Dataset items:
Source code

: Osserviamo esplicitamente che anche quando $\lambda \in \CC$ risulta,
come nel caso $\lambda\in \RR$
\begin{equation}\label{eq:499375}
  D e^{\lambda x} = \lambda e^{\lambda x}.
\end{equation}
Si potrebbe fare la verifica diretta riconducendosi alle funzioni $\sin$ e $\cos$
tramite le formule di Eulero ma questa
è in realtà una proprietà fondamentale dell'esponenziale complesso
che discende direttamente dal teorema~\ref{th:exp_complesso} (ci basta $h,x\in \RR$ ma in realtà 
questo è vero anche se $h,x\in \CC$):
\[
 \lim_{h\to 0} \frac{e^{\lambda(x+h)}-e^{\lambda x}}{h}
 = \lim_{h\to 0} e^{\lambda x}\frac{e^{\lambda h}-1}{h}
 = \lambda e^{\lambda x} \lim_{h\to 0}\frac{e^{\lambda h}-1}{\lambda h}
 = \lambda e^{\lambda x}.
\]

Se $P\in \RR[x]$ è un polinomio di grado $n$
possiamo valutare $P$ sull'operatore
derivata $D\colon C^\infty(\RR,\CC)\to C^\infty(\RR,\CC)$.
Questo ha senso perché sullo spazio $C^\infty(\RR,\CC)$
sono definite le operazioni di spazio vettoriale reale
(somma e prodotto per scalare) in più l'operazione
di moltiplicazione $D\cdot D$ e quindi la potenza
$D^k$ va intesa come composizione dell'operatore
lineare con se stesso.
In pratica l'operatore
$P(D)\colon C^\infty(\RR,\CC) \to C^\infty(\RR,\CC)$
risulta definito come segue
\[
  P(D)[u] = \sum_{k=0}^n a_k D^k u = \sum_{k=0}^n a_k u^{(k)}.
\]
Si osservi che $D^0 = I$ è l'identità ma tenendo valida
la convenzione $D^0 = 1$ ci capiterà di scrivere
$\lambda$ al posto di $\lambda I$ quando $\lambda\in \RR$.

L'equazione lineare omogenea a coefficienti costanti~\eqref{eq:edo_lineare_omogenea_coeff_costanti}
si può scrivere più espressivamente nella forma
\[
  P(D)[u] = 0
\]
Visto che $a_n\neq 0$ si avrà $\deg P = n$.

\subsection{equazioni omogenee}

Problem to solve >> Your answer should be the lines above, from the line containing "Osserviamo esplicitamente che" up to and including the line containing "tramite le formule di Eulero ma questa", reproduced exactly and with nothing else.

Task answer >>
: Osserviamo esplicitamente che anche quando $\lambda \in \CC$ risulta,
come nel caso $\lambda\in \RR$
\begin{equation}\label{eq:499375}
  D e^{\lambda x} = \lambda e^{\lambda x}.
\end{equation}
Si potrebbe fare la verifica diretta riconducendosi alle funzioni $\sin$ e $\cos$
tramite le formule di Eulero ma questa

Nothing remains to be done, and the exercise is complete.